> [WORK REQUIRED]:
When you restate the data, keep every word as it is and drop the images.

═════ ENTRIES SHOWN

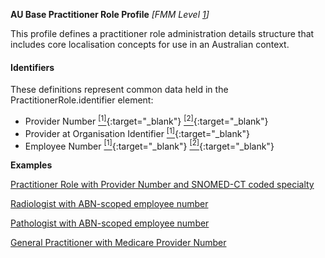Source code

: **AU Base Practitioner Role Profile** *[FMM Level [1](http://build.fhir.org/versions.html#maturity)]*

This profile defines a practitioner role administration details structure that includes core localisation concepts for use in an Australian context.

#### Identifiers
These definitions represent common data held in the PractitionerRole.identifier element:
* Provider Number [<sup>[1]</sup>](http://ns.electronichealth.net.au/id/medicare-provider-number/index.html){:target="_blank"} [<sup>[2]</sup>](http://meteor.aihw.gov.au/content/index.phtml/itemId/601956){:target="_blank"}
* Provider at Organisation Identifier [<sup>[1]</sup>](http://hl7.org.au/id/npio/index.html){:target="_blank"}
* Employee Number [<sup>[1]</sup>](http://ns.electronichealth.net.au/id/abn-scoped/service-provider-individual/1.0/index.html){:target="_blank"} [<sup>[2]</sup>](http://ns.electronichealth.net.au/id/hpio-scoped/service-provider-individual/1.0/index.html){:target="_blank"}

**Examples**

[Practitioner Role with Provider Number and SNOMED-CT coded specialty](PractitionerRole-example0.html)

[Radiologist with ABN-scoped employee number](PractitionerRole-example1.html)

[Pathologist with ABN-scoped employee number](PractitionerRole-example2.html)

[General Practitioner with Medicare Provider Number](PractitionerRole-example3.html)
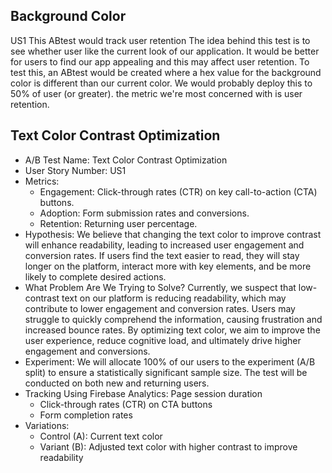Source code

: ## Background Color
US1
This ABtest would track user retention
The idea behind this test is to see whether user like the current look of our application.  It would be better for users to find our app appealing and this may affect user retention.
To test this, an ABtest would be created where a hex value for the background color is different than our current color.  We would probably deploy this to 50% of user (or greater).  the metric we're most concerned with is user retention.


## Text Color Contrast Optimization
- A/B Test Name: Text Color Contrast Optimization
- User Story Number: US1
- Metrics:
    - Engagement: Click-through rates (CTR) on key call-to-action (CTA) buttons.
    - Adoption: Form submission rates and conversions.
    - Retention: Returning user percentage.
- Hypothesis:  We believe that changing the text color to improve contrast will enhance readability, leading to increased user engagement and conversion rates. If users find the text easier to read, they will stay longer on the platform, interact more with key elements, and be more likely to complete desired actions.
- What Problem Are We Trying to Solve?  Currently, we suspect that low-contrast text on our platform is reducing readability, which may contribute to lower engagement and conversion rates. Users may struggle to quickly comprehend the information, causing frustration and increased bounce rates. By optimizing text color, we aim to improve the user experience, reduce cognitive load, and ultimately drive higher engagement and conversions.
- Experiment: We will allocate 100% of our users to the experiment (A/B split) to ensure a statistically significant sample size. The test will be conducted on both new and returning users.
- Tracking Using Firebase Analytics: Page session duration
  - Click-through rates (CTR) on CTA buttons
  - Form completion rates
- Variations:
    - Control (A): Current text color
    - Variant (B): Adjusted text color with higher contrast to improve readability
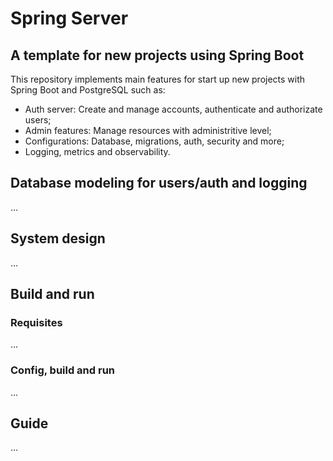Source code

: # Spring Server
## A template for new projects using Spring Boot
This repository implements main features for start up new projects with Spring Boot and PostgreSQL such as:

* Auth server: Create and manage accounts, authenticate and authorizate users;
* Admin features: Manage resources with administritive level;
* Configurations: Database, migrations, auth, security and more;
* Logging, metrics and observability.

## Database modeling for users/auth and logging
...

## System design 
...

## Build and run
### Requisites
...
### Config, build and run
...

## Guide
...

══════════

> [WRITTEN ANSWER]:
Source code

: **AU Base Practitioner Role Profile** *[FMM Level [1](http://build.fhir.org/versions.html#maturity)]*

This profile defines a practitioner role administration details structure that includes core localisation concepts for use in an Australian context.

#### Identifiers
These definitions represent common data held in the PractitionerRole.identifier element:
* Provider Number [<sup>[1]</sup>](http://ns.electronichealth.net.au/id/medicare-provider-number/index.html){:target="_blank"} [<sup>[2]</sup>](http://meteor.aihw.gov.au/content/index.phtml/itemId/601956){:target="_blank"}
* Provider at Organisation Identifier [<sup>[1]</sup>](http://hl7.org.au/id/npio/index.html){:target="_blank"}
* Employee Number [<sup>[1]</sup>](http://ns.electronichealth.net.au/id/abn-scoped/service-provider-individual/1.0/index.html){:target="_blank"} [<sup>[2]</sup>](http://ns.electronichealth.net.au/id/hpio-scoped/service-provider-individual/1.0/index.html){:target="_blank"}

**Examples**

[Practitioner Role with Provider Number and SNOMED-CT coded specialty](PractitionerRole-example0.html)

[Radiologist with ABN-scoped employee number](PractitionerRole-example1.html)

[Pathologist with ABN-scoped employee number](PractitionerRole-example2.html)

[General Practitioner with Medicare Provider Number](PractitionerRole-example3.html)
Source code

: ## Background Color
US1
This ABtest would track user retention
The idea behind this test is to see whether user like the current look of our application.  It would be better for users to find our app appealing and this may affect user retention.
To test this, an ABtest would be created where a hex value for the background color is different than our current color.  We would probably deploy this to 50% of user (or greater).  the metric we're most concerned with is user retention.


## Text Color Contrast Optimization
- A/B Test Name: Text Color Contrast Optimization
- User Story Number: US1
- Metrics:
    - Engagement: Click-through rates (CTR) on key call-to-action (CTA) buttons.
    - Adoption: Form submission rates and conversions.
    - Retention: Returning user percentage.
- Hypothesis:  We believe that changing the text color to improve contrast will enhance readability, leading to increased user engagement and conversion rates. If users find the text easier to read, they will stay longer on the platform, interact more with key elements, and be more likely to complete desired actions.
- What Problem Are We Trying to Solve?  Currently, we suspect that low-contrast text on our platform is reducing readability, which may contribute to lower engagement and conversion rates. Users may struggle to quickly comprehend the information, causing frustration and increased bounce rates. By optimizing text color, we aim to improve the user experience, reduce cognitive load, and ultimately drive higher engagement and conversions.
- Experiment: We will allocate 100% of our users to the experiment (A/B split) to ensure a statistically significant sample size. The test will be conducted on both new and returning users.
- Tracking Using Firebase Analytics: Page session duration
  - Click-through rates (CTR) on CTA buttons
  - Form completion rates
- Variations:
    - Control (A): Current text color
    - Variant (B): Adjusted text color with higher contrast to improve readability
Source code

: # Spring Server
## A template for new projects using Spring Boot
This repository implements main features for start up new projects with Spring Boot and PostgreSQL such as:

* Auth server: Create and manage accounts, authenticate and authorizate users;
* Admin features: Manage resources with administritive level;
* Configurations: Database, migrations, auth, security and more;
* Logging, metrics and observability.

## Database modeling for users/auth and logging
...

## System design 
...

## Build and run
### Requisites
...
### Config, build and run
...

## Guide
...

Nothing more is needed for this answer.